:: Data to process ::

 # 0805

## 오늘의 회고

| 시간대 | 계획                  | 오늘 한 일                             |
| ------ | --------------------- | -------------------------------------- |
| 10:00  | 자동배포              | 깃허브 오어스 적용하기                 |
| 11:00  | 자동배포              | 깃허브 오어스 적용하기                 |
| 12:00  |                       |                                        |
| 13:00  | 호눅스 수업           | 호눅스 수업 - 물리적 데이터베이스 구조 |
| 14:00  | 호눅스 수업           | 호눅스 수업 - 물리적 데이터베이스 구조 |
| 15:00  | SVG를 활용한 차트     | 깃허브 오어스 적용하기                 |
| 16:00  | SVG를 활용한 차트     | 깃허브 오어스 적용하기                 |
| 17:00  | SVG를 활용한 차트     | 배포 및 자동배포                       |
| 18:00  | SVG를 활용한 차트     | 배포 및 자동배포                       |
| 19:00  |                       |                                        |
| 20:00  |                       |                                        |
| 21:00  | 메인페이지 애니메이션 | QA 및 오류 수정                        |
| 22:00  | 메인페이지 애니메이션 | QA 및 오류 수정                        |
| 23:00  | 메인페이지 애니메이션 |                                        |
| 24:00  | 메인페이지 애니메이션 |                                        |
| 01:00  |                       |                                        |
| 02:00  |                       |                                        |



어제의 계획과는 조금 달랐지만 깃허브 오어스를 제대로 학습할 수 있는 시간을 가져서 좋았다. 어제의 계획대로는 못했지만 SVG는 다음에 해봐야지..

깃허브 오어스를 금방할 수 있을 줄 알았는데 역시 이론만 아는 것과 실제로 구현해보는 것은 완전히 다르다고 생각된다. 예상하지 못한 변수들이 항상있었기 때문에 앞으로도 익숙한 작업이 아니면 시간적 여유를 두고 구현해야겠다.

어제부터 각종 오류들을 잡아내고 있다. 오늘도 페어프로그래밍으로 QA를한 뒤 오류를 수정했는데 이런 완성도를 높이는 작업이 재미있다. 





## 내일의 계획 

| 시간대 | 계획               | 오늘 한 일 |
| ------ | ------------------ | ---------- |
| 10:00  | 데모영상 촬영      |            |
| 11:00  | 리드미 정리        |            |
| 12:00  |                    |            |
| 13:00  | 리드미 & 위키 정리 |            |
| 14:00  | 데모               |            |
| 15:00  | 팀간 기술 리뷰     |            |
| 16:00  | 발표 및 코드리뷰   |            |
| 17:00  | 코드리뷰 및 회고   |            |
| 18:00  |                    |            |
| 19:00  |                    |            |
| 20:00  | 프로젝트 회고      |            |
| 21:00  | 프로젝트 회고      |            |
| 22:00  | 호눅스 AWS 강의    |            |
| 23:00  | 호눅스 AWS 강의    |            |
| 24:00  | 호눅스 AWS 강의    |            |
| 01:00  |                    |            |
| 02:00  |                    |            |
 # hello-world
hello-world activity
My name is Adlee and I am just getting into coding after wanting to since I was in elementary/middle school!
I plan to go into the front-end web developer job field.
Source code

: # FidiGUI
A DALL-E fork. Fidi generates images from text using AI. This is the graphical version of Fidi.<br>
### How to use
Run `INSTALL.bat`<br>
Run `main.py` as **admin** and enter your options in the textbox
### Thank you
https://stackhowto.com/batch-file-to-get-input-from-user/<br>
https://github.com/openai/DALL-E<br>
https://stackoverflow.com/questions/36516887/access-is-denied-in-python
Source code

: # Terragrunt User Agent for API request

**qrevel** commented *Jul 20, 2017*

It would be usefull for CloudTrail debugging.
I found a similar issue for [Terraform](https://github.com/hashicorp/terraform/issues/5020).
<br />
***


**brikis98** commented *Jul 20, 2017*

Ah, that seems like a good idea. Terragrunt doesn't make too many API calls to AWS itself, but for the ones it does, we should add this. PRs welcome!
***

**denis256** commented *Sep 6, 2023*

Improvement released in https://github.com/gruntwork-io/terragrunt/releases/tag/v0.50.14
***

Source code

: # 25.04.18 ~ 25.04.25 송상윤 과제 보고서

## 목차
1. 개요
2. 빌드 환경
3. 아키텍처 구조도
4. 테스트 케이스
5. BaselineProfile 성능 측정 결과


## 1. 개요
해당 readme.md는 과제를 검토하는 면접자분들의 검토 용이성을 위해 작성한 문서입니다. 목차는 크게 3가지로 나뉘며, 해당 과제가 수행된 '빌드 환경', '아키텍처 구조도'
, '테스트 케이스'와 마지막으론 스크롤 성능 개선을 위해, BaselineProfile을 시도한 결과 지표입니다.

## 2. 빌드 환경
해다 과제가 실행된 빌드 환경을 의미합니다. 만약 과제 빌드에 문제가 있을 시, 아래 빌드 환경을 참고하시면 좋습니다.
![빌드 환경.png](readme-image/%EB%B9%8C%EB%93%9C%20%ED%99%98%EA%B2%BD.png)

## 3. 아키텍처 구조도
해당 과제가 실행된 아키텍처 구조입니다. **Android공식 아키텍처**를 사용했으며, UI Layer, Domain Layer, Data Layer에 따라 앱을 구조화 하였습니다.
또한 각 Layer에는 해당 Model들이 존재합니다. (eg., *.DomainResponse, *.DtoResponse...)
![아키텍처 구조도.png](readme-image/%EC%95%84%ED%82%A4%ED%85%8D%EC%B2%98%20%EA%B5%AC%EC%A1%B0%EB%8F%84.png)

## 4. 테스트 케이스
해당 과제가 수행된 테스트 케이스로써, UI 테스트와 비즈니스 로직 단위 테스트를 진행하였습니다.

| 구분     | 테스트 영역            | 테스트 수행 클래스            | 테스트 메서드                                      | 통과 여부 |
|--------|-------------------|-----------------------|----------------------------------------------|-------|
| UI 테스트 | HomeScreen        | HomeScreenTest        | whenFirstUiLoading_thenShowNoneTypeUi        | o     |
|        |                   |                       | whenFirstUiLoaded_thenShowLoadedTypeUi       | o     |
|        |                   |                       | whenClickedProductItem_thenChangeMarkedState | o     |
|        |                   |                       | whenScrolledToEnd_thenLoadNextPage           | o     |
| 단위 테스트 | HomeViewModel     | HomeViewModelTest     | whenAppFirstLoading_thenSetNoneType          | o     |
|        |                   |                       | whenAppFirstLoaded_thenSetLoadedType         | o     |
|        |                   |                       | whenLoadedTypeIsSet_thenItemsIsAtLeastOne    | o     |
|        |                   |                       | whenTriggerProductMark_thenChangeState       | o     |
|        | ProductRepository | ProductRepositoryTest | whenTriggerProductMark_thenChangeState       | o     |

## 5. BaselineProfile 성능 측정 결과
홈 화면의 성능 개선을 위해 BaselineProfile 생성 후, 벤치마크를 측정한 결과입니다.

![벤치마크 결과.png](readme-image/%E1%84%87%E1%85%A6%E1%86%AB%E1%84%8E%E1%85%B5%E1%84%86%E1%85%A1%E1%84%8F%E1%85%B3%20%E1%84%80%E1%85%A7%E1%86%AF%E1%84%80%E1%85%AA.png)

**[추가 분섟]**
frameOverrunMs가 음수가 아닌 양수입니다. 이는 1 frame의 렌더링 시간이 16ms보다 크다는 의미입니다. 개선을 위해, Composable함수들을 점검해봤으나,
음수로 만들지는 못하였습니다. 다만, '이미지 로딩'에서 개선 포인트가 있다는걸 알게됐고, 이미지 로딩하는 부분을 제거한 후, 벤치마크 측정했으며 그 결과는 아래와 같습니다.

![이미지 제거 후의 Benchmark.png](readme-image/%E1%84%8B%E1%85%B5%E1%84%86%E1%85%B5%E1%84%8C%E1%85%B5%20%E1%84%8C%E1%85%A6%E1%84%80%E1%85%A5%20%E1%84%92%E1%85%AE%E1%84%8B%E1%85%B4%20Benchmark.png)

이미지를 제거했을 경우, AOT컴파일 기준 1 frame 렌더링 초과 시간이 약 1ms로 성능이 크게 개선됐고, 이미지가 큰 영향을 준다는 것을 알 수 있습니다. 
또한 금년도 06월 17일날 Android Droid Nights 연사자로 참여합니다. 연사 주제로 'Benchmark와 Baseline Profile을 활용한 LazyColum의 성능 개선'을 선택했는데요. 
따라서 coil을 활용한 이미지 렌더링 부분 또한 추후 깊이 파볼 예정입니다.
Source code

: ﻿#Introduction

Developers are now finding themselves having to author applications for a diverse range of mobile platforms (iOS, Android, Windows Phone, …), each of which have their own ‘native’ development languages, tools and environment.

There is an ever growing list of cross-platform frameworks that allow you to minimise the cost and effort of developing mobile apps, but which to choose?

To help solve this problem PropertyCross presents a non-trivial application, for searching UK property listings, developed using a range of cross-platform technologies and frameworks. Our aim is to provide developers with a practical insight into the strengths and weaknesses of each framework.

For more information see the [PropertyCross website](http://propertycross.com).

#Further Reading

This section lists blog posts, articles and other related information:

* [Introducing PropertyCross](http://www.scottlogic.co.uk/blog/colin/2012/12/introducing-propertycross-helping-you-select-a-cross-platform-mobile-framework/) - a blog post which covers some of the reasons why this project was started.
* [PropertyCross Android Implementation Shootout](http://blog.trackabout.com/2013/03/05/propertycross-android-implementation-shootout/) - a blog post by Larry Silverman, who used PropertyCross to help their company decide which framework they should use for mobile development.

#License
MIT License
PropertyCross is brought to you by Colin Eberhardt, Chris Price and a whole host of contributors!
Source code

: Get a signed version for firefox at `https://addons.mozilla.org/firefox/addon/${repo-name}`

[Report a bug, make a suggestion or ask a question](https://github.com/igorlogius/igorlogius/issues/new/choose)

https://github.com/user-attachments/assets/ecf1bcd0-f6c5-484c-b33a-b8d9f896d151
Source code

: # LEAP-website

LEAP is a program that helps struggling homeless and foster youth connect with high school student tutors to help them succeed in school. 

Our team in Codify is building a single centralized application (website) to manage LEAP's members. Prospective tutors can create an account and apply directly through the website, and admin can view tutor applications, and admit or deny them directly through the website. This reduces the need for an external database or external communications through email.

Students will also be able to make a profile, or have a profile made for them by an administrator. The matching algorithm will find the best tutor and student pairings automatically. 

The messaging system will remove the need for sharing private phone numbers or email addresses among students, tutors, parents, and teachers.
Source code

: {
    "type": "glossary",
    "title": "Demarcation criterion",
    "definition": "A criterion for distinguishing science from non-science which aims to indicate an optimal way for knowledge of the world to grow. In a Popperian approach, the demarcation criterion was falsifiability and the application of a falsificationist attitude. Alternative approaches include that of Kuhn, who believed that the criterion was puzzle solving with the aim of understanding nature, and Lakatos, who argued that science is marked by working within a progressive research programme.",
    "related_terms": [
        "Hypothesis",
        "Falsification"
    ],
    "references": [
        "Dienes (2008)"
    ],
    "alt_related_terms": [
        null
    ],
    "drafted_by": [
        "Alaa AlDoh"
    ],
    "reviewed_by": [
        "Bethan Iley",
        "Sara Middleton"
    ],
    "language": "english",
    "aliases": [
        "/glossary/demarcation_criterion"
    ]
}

:::

## [Task description]
Using the records above, set down exactly the lines from the one with "My name is Adlee" through the one with "commented *Sep 6, 2023*", inclusive, and nothing more.

## [Output for this exercise]
My name is Adlee and I am just getting into coding after wanting to since I was in elementary/middle school!
I plan to go into the front-end web developer job field.
Source code

: # FidiGUI
A DALL-E fork. Fidi generates images from text using AI. This is the graphical version of Fidi.<br>
### How to use
Run `INSTALL.bat`<br>
Run `main.py` as **admin** and enter your options in the textbox
### Thank you
https://stackhowto.com/batch-file-to-get-input-from-user/<br>
https://github.com/openai/DALL-E<br>
https://stackoverflow.com/questions/36516887/access-is-denied-in-python
Source code

: # Terragrunt User Agent for API request

**qrevel** commented *Jul 20, 2017*

It would be usefull for CloudTrail debugging.
I found a similar issue for [Terraform](https://github.com/hashicorp/terraform/issues/5020).
<br />
***


**brikis98** commented *Jul 20, 2017*

Ah, that seems like a good idea. Terragrunt doesn't make too many API calls to AWS itself, but for the ones it does, we should add this. PRs welcome!
***

**denis256** commented *Sep 6, 2023*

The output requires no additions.